Entries taken from a collection
◇ ◇ ◇ ◇ ◇ ◇ ◇

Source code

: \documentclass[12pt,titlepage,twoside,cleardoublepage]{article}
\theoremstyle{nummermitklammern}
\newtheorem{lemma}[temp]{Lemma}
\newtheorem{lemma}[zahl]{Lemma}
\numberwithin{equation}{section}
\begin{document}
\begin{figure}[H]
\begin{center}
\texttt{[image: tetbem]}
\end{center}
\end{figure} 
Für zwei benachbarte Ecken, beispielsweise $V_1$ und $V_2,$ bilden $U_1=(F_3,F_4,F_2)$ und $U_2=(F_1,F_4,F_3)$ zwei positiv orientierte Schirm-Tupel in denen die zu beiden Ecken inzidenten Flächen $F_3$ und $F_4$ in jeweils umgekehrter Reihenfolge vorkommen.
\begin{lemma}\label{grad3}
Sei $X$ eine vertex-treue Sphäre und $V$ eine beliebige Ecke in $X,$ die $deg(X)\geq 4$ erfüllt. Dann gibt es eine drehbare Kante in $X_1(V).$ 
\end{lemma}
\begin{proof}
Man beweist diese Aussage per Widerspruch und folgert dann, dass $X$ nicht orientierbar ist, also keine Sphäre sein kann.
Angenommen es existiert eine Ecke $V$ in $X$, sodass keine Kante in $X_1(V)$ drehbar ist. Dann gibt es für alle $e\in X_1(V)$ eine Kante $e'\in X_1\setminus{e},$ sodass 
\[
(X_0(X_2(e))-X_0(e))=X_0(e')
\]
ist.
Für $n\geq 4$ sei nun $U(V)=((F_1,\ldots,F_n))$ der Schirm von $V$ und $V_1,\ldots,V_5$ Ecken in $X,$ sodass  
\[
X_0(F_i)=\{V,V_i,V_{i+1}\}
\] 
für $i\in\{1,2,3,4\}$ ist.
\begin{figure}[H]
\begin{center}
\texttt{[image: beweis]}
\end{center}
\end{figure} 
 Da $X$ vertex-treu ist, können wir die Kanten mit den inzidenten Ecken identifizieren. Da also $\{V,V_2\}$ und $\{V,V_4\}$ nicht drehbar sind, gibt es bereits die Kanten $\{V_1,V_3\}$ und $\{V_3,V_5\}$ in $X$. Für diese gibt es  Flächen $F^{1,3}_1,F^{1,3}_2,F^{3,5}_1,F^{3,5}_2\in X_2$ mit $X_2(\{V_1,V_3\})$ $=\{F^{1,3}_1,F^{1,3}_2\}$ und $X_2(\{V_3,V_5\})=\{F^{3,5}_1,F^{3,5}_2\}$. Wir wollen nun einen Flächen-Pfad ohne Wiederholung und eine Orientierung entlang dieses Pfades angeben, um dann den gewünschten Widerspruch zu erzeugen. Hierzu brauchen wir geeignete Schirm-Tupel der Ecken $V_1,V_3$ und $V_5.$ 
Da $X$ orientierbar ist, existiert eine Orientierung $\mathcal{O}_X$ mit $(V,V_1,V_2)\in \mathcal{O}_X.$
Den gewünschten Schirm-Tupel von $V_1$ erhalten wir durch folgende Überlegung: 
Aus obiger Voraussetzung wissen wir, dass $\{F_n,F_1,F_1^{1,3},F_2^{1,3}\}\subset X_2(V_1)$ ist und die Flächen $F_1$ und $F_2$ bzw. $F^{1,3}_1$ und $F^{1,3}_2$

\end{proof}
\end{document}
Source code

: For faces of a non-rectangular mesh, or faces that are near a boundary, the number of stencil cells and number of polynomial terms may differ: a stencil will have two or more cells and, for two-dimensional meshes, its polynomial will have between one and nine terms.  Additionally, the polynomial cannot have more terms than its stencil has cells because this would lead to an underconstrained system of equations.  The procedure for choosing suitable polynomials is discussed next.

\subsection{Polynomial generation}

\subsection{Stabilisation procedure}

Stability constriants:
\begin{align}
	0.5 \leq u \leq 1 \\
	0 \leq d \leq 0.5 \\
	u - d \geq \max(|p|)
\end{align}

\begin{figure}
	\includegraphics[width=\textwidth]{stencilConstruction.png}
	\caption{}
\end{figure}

◇ ◇ ◇ ◇ ◇ ◇ ◇

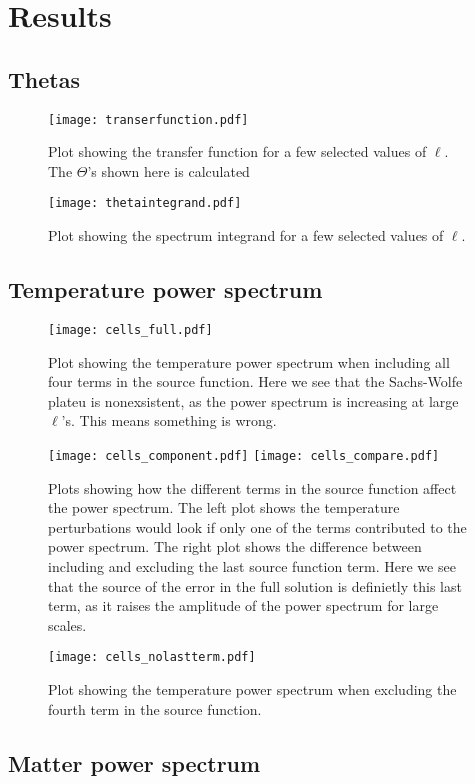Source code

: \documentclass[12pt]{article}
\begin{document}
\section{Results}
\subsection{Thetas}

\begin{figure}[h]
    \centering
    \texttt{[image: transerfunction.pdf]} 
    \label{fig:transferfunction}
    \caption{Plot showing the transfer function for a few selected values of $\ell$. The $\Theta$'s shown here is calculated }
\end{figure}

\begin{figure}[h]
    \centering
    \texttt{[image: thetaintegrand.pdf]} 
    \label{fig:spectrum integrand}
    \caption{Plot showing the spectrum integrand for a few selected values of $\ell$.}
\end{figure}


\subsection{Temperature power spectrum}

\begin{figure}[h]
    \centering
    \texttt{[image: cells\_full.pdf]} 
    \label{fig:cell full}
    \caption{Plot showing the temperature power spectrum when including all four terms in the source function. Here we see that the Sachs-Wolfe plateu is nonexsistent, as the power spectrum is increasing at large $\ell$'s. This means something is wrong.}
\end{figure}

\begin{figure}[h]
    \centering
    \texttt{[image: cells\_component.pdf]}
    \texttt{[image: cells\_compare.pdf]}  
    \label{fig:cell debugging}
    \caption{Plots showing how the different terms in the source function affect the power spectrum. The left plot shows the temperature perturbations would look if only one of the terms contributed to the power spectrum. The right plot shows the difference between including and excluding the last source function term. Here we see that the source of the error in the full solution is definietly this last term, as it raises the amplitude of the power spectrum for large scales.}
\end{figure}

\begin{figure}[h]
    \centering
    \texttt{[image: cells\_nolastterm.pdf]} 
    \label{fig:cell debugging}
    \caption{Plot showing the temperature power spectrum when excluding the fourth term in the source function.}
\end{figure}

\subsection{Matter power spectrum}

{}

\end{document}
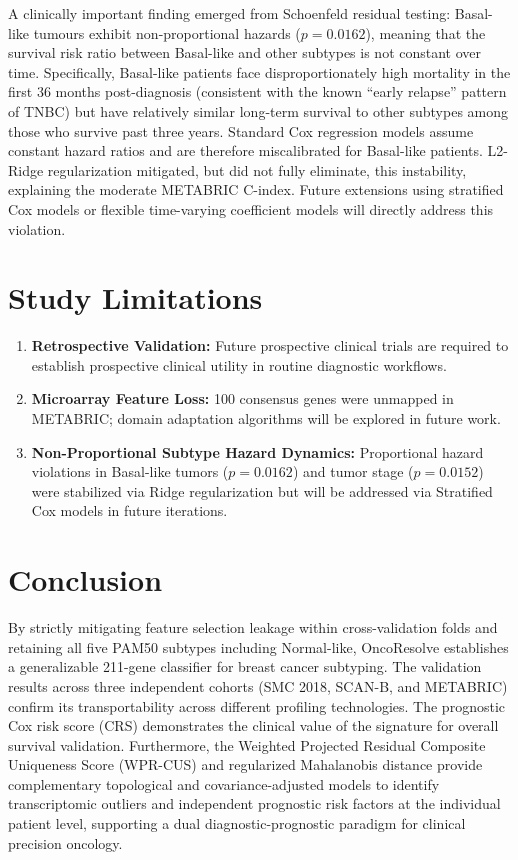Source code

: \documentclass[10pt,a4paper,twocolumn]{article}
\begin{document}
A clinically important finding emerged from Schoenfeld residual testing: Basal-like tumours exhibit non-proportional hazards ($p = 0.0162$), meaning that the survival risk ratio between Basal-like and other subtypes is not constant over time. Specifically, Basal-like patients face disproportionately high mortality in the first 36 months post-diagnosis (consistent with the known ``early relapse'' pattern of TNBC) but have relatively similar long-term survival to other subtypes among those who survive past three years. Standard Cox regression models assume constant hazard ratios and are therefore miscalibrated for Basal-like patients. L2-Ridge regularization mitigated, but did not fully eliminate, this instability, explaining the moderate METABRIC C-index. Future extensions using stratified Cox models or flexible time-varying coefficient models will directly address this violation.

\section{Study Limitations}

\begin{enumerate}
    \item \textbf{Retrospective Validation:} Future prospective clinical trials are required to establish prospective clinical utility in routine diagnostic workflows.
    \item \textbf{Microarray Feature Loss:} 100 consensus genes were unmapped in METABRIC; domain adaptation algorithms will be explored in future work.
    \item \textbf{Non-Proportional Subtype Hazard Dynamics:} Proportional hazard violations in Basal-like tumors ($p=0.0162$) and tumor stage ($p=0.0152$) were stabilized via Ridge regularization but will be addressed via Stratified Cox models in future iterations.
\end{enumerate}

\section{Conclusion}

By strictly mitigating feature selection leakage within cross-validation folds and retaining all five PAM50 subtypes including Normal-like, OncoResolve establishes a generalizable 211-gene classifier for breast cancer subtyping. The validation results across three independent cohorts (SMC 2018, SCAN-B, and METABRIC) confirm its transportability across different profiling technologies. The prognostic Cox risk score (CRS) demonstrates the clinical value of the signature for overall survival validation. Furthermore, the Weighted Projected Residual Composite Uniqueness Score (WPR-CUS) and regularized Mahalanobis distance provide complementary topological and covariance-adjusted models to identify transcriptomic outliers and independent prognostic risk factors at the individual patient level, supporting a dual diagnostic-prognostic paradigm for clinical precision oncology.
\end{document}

◇ ◇ ◇ ◇ ◇ ◇ ◇

YOUR INSTRUCTIONS: Search the records above for "subsection". Copy each line where it is found.

SOLUTION TO THIS PROBLEM:
\subsection{Polynomial generation}
\subsection{Stabilisation procedure}
\subsection{Thetas}
\subsection{Temperature power spectrum}
\subsection{Matter power spectrum}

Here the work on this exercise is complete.